Brisant ist auch die Tatsache, dass beide Mannschaften in demselben Hotel wohnen. Zu Spannungen soll es noch nicht gekommen sein, aber auch Österreichs Torwart Constantin Möstl reagierte im Gespräch mit Sport1 bereits wenig amüsiert auf den Angriff seines Positionskollegen: „Ich hoffe, er weiß selber, dass die Wortwahl nicht die richtige war. Wenn jetzt noch der letzte Spieler Motivation gebraucht hat, soll er sich nochmal das Video anschauen, dann sind die letzten Prozentpunkte da, um 100 Prozent zu geben“, konterte er.

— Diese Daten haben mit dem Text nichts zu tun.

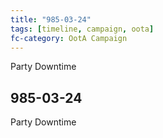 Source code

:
 ```yaml
---
title: "985-03-24"
tags: [timeline, campaign, oota]
fc-category: OotA Campaign
---
```

<span class='ob-timelines'
	data-date='985-03-24-00'
	data-title='Campaign: NAGA Adventures'
	data-class='orange'> Party Downtime </span>
## 985-03-24
Party Downtime
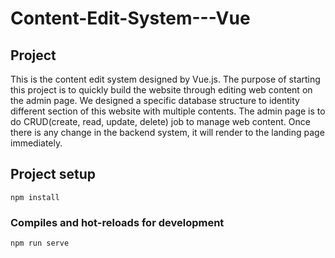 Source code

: # Content-Edit-System---Vue

## Project
This is the content edit system designed by Vue.js. The purpose of starting this project is to quickly build the website through editing web content on the admin page. We designed a specific database structure to identity different section of this website with multiple contents. The admin page is to do CRUD(create, read, update, delete) job to manage web content. Once there is any change in the backend system, it will render to the landing page immediately.

## Project setup
```
npm install
```

### Compiles and hot-reloads for development
```
npm run serve
```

Wolffs Teamkollegen setzten also am Mittwoch auf Deeskalation, um die Motivation ihrer Gegner nicht noch mehr anzuheizen. „Ich glaube, eigentlich wollte Andi ausdrücken, dass er großen Respekt hat vor dem österreichischen Handball und dass er das Spiel auf keinen Fall auf die leichte Schulter nimmt. Er wollte ein Warnsignal an unsere Mannschaft schicken“, versuchte sich Knorr in einer respektvollen Interpretation der Aussagen. Auch Miro Schluroff erklärte: „Ich würde ihm nicht völlig widersprechen, hätte es aber anders gesagt.“
Beide wissen, dass der Auftaktgegner eine Herausforderung darstellt. „Wir haben uns sehr schwergetan in den letzten Spielen. Ich glaube, dass Österreich sowohl über einen großen Teamgeist verfügt als auch eine hohe individuelle Qualität auf vielen Positionen hat“, analysierte Knorr und schlussfolgerte: „Das wird kein leichtes Spiel.“
Für ihn wird es vor allem darauf ankommen, die Ruhe zu bewahren. „Wir müssen geduldig sein und nicht genervt, wenn Dinge nicht funktionieren“, so Knorr. „Sie werden einfach ihren Stiefel herunterspielen und wir müssen wissen, dass wir da dagegenhalten müssen und nicht denken, dass wir das Spiel nach 20 Minuten gewonnen haben“, lautete seine Warnung.
Einen Punktverlust zum Turnierstart kann sich die deutsche Mannschaft nämlich eigentlich nicht erlauben. Mit Blick auf die voraussichtliche Hauptrundengruppe mit Weltmeister und Olympiasieger Dänemark sowie EM-Titelverteidiger Frankreich muss die deutsche Mannschaft so viele Punkte wie möglich mitnehmen. Stolpern gegen Österreich ist auch deshalb verboten, weil ein Sieg zum Vorrundenabschluss gegen Spanien ebenfalls alles andere als ausgemachte Sache ist.
Die Österreicher auf der anderen Seite haben kaum etwas zu verlieren – und nun auch das Quäntchen Extra-Motivation, um das deutsche Turnierziel Halbfinale früh ins Wanken zu bringen.